Information Security Basic Policy

Last update: 2014/06/01

E+Craftman Co., Ltd. handles various information assets in the development, operation and maintenance of information services and software development for various devices.

In order to maintain the trust of all customers as information security, we implement appropriate security management measures for these information assets, and build and operate an information security management system to achieve this. In addition, we provide services and software that meet the legal and regulatory requirements and the standards set by our company, and increase the trust and satisfaction of our customers.

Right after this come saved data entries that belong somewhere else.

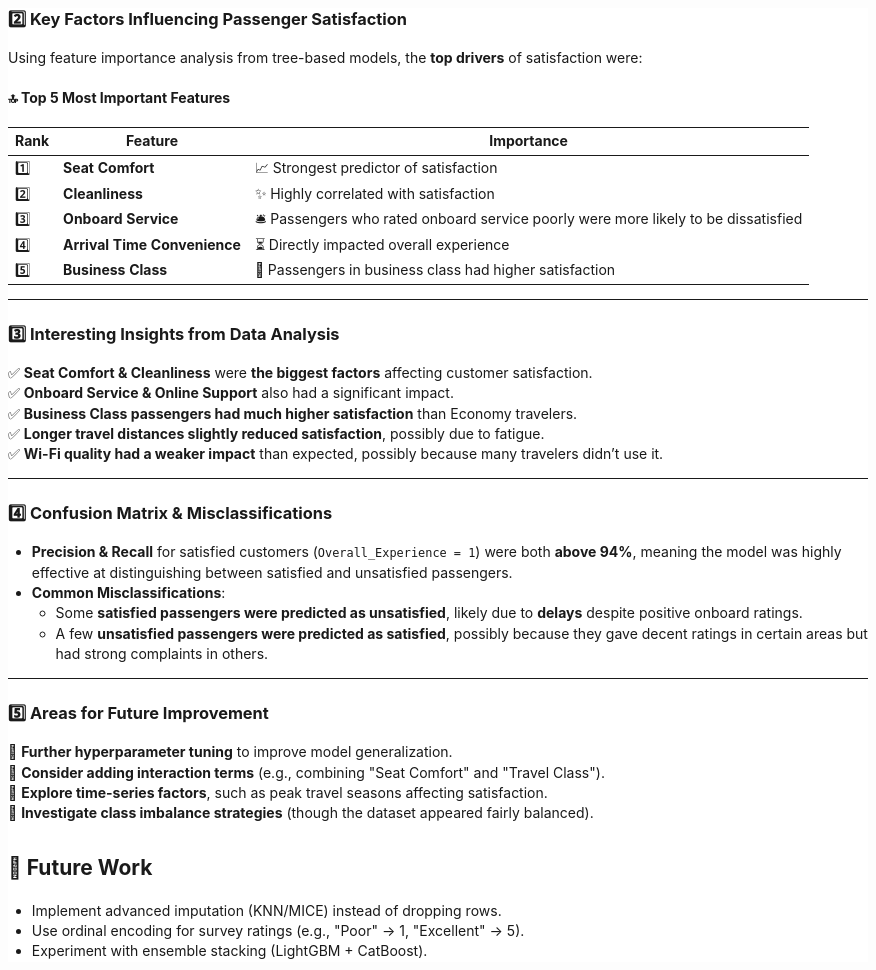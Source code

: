 
### **2️⃣ Key Factors Influencing Passenger Satisfaction**
Using feature importance analysis from tree-based models, the **top drivers** of satisfaction were:

#### **🔝 Top 5 Most Important Features**
| Rank | Feature | Importance |
|------|---------|------------|
| 1️⃣  | **Seat Comfort** | 📈 Strongest predictor of satisfaction |
| 2️⃣  | **Cleanliness** | ✨ Highly correlated with satisfaction |
| 3️⃣  | **Onboard Service** | 🛎 Passengers who rated onboard service poorly were more likely to be dissatisfied |
| 4️⃣  | **Arrival Time Convenience** | ⏳ Directly impacted overall experience |
| 5️⃣  | **Business Class** | 🏢 Passengers in business class had higher satisfaction |

---

### **3️⃣ Interesting Insights from Data Analysis**
✅ **Seat Comfort & Cleanliness** were **the biggest factors** affecting customer satisfaction.  
✅ **Onboard Service & Online Support** also had a significant impact.  
✅ **Business Class passengers had much higher satisfaction** than Economy travelers.  
✅ **Longer travel distances slightly reduced satisfaction**, possibly due to fatigue.  
✅ **Wi-Fi quality had a weaker impact** than expected, possibly because many travelers didn’t use it.

---

### **4️⃣ Confusion Matrix & Misclassifications**
- **Precision & Recall** for satisfied customers (`Overall_Experience = 1`) were both **above 94%**, meaning the model was highly effective at distinguishing between satisfied and unsatisfied passengers.
- **Common Misclassifications**:
  - Some **satisfied passengers were predicted as unsatisfied**, likely due to **delays** despite positive onboard ratings.
  - A few **unsatisfied passengers were predicted as satisfied**, possibly because they gave decent ratings in certain areas but had strong complaints in others.

---

### **5️⃣ Areas for Future Improvement**
🔹 **Further hyperparameter tuning** to improve model generalization.  
🔹 **Consider adding interaction terms** (e.g., combining "Seat Comfort" and "Travel Class").  
🔹 **Explore time-series factors**, such as peak travel seasons affecting satisfaction.  
🔹 **Investigate class imbalance strategies** (though the dataset appeared fairly balanced).  

## 🔮 Future Work
- Implement advanced imputation (KNN/MICE) instead of dropping rows.
- Use ordinal encoding for survey ratings (e.g., "Poor" → 1, "Excellent" → 5).
- Experiment with ensemble stacking (LightGBM + CatBoost).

  1. Establishment and continuous improvement of ISMS
    Establish, operate and maintain an information security management system (ISMS) to protect all information assets handled by the Company, enable business continuity, and secure customer trust, and implement continuous improvement.
  2. Compliance with laws and regulatory requirements and fulfilling social responsibilities
    We comply with security-related laws and regulations, as well as contractual requirements, and fulfill our social responsibilities as a company.
  3. Initiatives based on the "Basic Security Policy"
    Everyone involved in information assets handled by the Company implement security activities based on this "Basic Security Policy".
  4. Establish an environment to operate and maintain ISMS
    ISMS activities cannot only be promoted by some members, that’s why all people involved in our information assets, such as officers, employees and collaborators, must work together. Therefore, it is essential for individuals to carry out security activities at their own risk, as well as for organizational efforts. For this purpose, an information security officer is appointed within the company, and under this control, a company-wide security promotion system is established and security activities are promoted.
  5. Introduction of security measures considering business risks
    By protecting all information assets handled by the Company based on appropriate risk management, we reduce security threats and ensure business continuity.